Imagem: https://blog.unicep.edu.br/quais-sao-os-beneficios-da-leitura/

Um escritor, embora possa ser uma Entidade Onipotente, Onisciente e Onipresente em sua obra, não é, verdadeiramente, Deus. Ou seja, ele pode dizer que está em um lugar no livro, mas não quer dizer que já esteve lá; ele pode descrever com precisão um fato, o que não significa que já o tenha executado, tampouco o presenciado; e ele pode apresentar alguém com determinadas características que diferem completamente das suas. Esse alguém poderá ser de um sexo, gênero, etnia, nacionalidade, cultura e religião absolutamente diferentes da sua realidade. Assim, dependendo do objetivo da obra, poderá estar presente o risco de seus personagens se apresentarem de forma caricata, estereotipada ou superficial.

A fim de evitar esse tipo de tropeço, existe um tipo de revisão chamada de LEITURA SENSÍVEL. Geralmente destinada a suprir lacunas em obras que tratam sobre temas sensíveis, entendidos estes como aqueles que envolvem minorias, nela o autor submete seus escritos a um leitor pertencente a tal minoria, que avaliará se os personagens estão adequadamente caracterizados, tanto no que concerne ao seu perfil quanto no que toca à maneira como ele se relaciona na história.

Assim, um autor branco, ao escrever uma ficção sobre racismo, a submeteria a um indivíduo etnicamente negro para que este realizasse apontamentos pertinentes a partir de seu lugar de fala, a começar pelos próprios personagens negros. O mesmo vale para o heterossexual que descreve um homossexual, e por aí vai.

O grande objetivo da leitura sensível, portanto, é dotar os personagens e a própria história do realismo visado pelo autor e fugir da armadilha de visões preconceituosas ou inverossímeis. Além disso, tentará acolher ao máximo o público leitor pertencente aos grupos presentes na obra. Trata-se, assim, de uma espécie de revisão empática que tenta garantir que a representatividade e inclusão buscadas pelo escritor não se revelem, para ele e seu público, a promoção de ideias discriminatórias.

Por outro lado, não existe qualquer exigência para que uma obra, ainda que trate sobre temas sensíveis, seja submetida a esse tipo de revisão, não sendo justo presumir que um autor, por ser homem, branco, heterossexual e de classe média, não seja capaz de, por suas observações, descrever, com precisão, uma mulher negra, homossexual e pobre, por exemplo.
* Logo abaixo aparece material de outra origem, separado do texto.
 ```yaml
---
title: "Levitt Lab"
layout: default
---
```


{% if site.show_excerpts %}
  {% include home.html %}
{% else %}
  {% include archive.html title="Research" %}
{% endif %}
Entender o contrário seria de uma imbecilidade tamanha que levaria um Machado de Assis a jamais escrever livremente sobre um Simão Bacamarte, afinal, ele não era nem cientista nem louco, por exemplo.

Além disso, a criatividade é o elemento primordial em qualquer produção literária, devendo haver margem para supostas imprecisões que possam, inclusive, incorrer no risco de eventual ofensa daqueles que não se identificarem com personagens e situações. Depois, e talvez essa seja uma das maiores críticas a esse tipo de revisão, aqueles que a fazem tendem a promover, conscientemente ou não, uma uniformização de comportamentos e caracterizações que acabam resultando na construção, por eles próprios, de um estereótipo, anulando na ficção aspectos singulares e individuais que existem na vida real. Ou seja, sob a justificativa de promover maior empatia, representatividade e inclusão, acaba-se, a partir de uma premissa coletivista, promovendo-se exclusão e restringindo-se a criatividade artística.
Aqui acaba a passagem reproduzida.